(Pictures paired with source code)
= = = = =

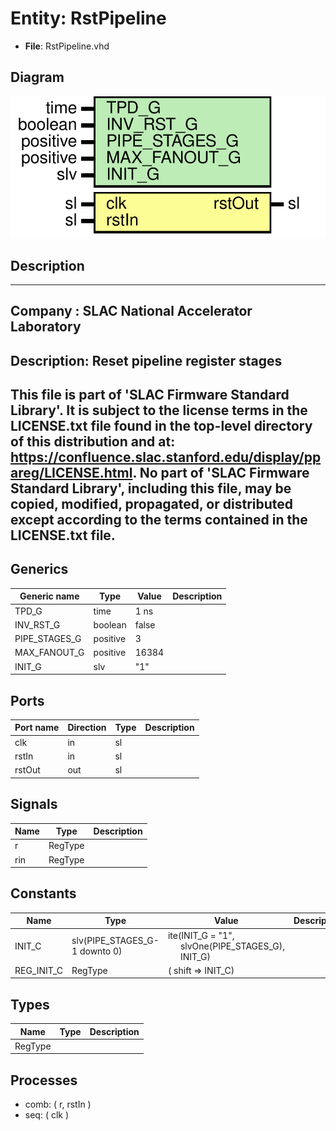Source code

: # Entity: RstPipeline

- **File**: RstPipeline.vhd
## Diagram

![Diagram](RstPipeline.svg "Diagram")
## Description

-----------------------------------------------------------------------------
 Company    : SLAC National Accelerator Laboratory
-----------------------------------------------------------------------------
 Description:   Reset pipeline register stages
-----------------------------------------------------------------------------
 This file is part of 'SLAC Firmware Standard Library'.
 It is subject to the license terms in the LICENSE.txt file found in the
 top-level directory of this distribution and at:
    https://confluence.slac.stanford.edu/display/ppareg/LICENSE.html.
 No part of 'SLAC Firmware Standard Library', including this file,
 may be copied, modified, propagated, or distributed except according to
 the terms contained in the LICENSE.txt file.
-----------------------------------------------------------------------------
## Generics

| Generic name  | Type     | Value | Description |
| ------------- | -------- | ----- | ----------- |
| TPD_G         | time     | 1 ns  |             |
| INV_RST_G     | boolean  | false |             |
| PIPE_STAGES_G | positive | 3     |             |
| MAX_FANOUT_G  | positive | 16384 |             |
| INIT_G        | slv      | "1"   |             |
## Ports

| Port name | Direction | Type | Description |
| --------- | --------- | ---- | ----------- |
| clk       | in        | sl   |             |
| rstIn     | in        | sl   |             |
| rstOut    | out       | sl   |             |
## Signals

| Name | Type    | Description |
| ---- | ------- | ----------- |
| r    | RegType |             |
| rin  | RegType |             |
## Constants

| Name       | Type                          | Value                                                                                                                     | Description |
| ---------- | ----------------------------- | ------------------------------------------------------------------------------------------------------------------------- | ----------- |
| INIT_C     | slv(PIPE_STAGES_G-1 downto 0) |  ite(INIT_G = "1",<br><span style="padding-left:20px"> slvOne(PIPE_STAGES_G),<br><span style="padding-left:20px"> INIT_G) |             |
| REG_INIT_C | RegType                       |  (       shift => INIT_C)                                                                                                 |             |
## Types

| Name    | Type | Description |
| ------- | ---- | ----------- |
| RegType |      |             |
## Processes
- comb: ( r, rstIn )
- seq: ( clk )
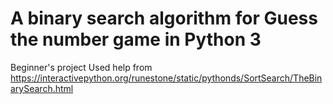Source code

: # A binary search algorithm for Guess the number game in Python 3
Beginner's project
Used help from https://interactivepython.org/runestone/static/pythonds/SortSearch/TheBinarySearch.html
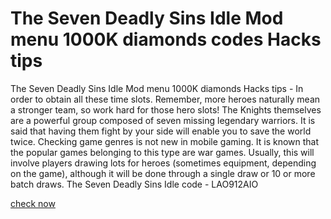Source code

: # The Seven Deadly Sins Idle Mod menu 1000K diamonds codes Hacks tips

The Seven Deadly Sins Idle Mod menu 1000K diamonds Hacks tips - In order to obtain all these time slots. Remember, more heroes naturally mean a stronger team, so work hard for those hero slots! The Knights themselves are a powerful group composed of seven missing legendary warriors. It is said that having them fight by your side will enable you to save the world twice. Checking game genres is not new in mobile gaming. It is known that the popular games belonging to this type are war games. Usually, this will involve players drawing lots for heroes (sometimes equipment, depending on the game), although it will be done through a single draw or 10 or more batch draws. The Seven Deadly Sins Idle code - LAO912AIO

[check now](https://play.eslgaming.com/player/myinfos/20299979/)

= = = = =

### Exercise
Each entry, word for word, belongs in your answer; each picture does not.

### Response to the task
Source code

: # Entity: RstPipeline

- **File**: RstPipeline.vhd
## Diagram

![Diagram](RstPipeline.svg "Diagram")
## Description

-----------------------------------------------------------------------------
 Company    : SLAC National Accelerator Laboratory
-----------------------------------------------------------------------------
 Description:   Reset pipeline register stages
-----------------------------------------------------------------------------
 This file is part of 'SLAC Firmware Standard Library'.
 It is subject to the license terms in the LICENSE.txt file found in the
 top-level directory of this distribution and at:
    https://confluence.slac.stanford.edu/display/ppareg/LICENSE.html.
 No part of 'SLAC Firmware Standard Library', including this file,
 may be copied, modified, propagated, or distributed except according to
 the terms contained in the LICENSE.txt file.
-----------------------------------------------------------------------------
## Generics

| Generic name  | Type     | Value | Description |
| ------------- | -------- | ----- | ----------- |
| TPD_G         | time     | 1 ns  |             |
| INV_RST_G     | boolean  | false |             |
| PIPE_STAGES_G | positive | 3     |             |
| MAX_FANOUT_G  | positive | 16384 |             |
| INIT_G        | slv      | "1"   |             |
## Ports

| Port name | Direction | Type | Description |
| --------- | --------- | ---- | ----------- |
| clk       | in        | sl   |             |
| rstIn     | in        | sl   |             |
| rstOut    | out       | sl   |             |
## Signals

| Name | Type    | Description |
| ---- | ------- | ----------- |
| r    | RegType |             |
| rin  | RegType |             |
## Constants

| Name       | Type                          | Value                                                                                                                     | Description |
| ---------- | ----------------------------- | ------------------------------------------------------------------------------------------------------------------------- | ----------- |
| INIT_C     | slv(PIPE_STAGES_G-1 downto 0) |  ite(INIT_G = "1",<br><span style="padding-left:20px"> slvOne(PIPE_STAGES_G),<br><span style="padding-left:20px"> INIT_G) |             |
| REG_INIT_C | RegType                       |  (       shift => INIT_C)                                                                                                 |             |
## Types

| Name    | Type | Description |
| ------- | ---- | ----------- |
| RegType |      |             |
## Processes
- comb: ( r, rstIn )
- seq: ( clk )
Source code

: # A binary search algorithm for Guess the number game in Python 3
Beginner's project
Used help from https://interactivepython.org/runestone/static/pythonds/SortSearch/TheBinarySearch.html
Source code

: # The Seven Deadly Sins Idle Mod menu 1000K diamonds codes Hacks tips

The Seven Deadly Sins Idle Mod menu 1000K diamonds Hacks tips - In order to obtain all these time slots. Remember, more heroes naturally mean a stronger team, so work hard for those hero slots! The Knights themselves are a powerful group composed of seven missing legendary warriors. It is said that having them fight by your side will enable you to save the world twice. Checking game genres is not new in mobile gaming. It is known that the popular games belonging to this type are war games. Usually, this will involve players drawing lots for heroes (sometimes equipment, depending on the game), although it will be done through a single draw or 10 or more batch draws. The Seven Deadly Sins Idle code - LAO912AIO

[check now](https://play.eslgaming.com/player/myinfos/20299979/)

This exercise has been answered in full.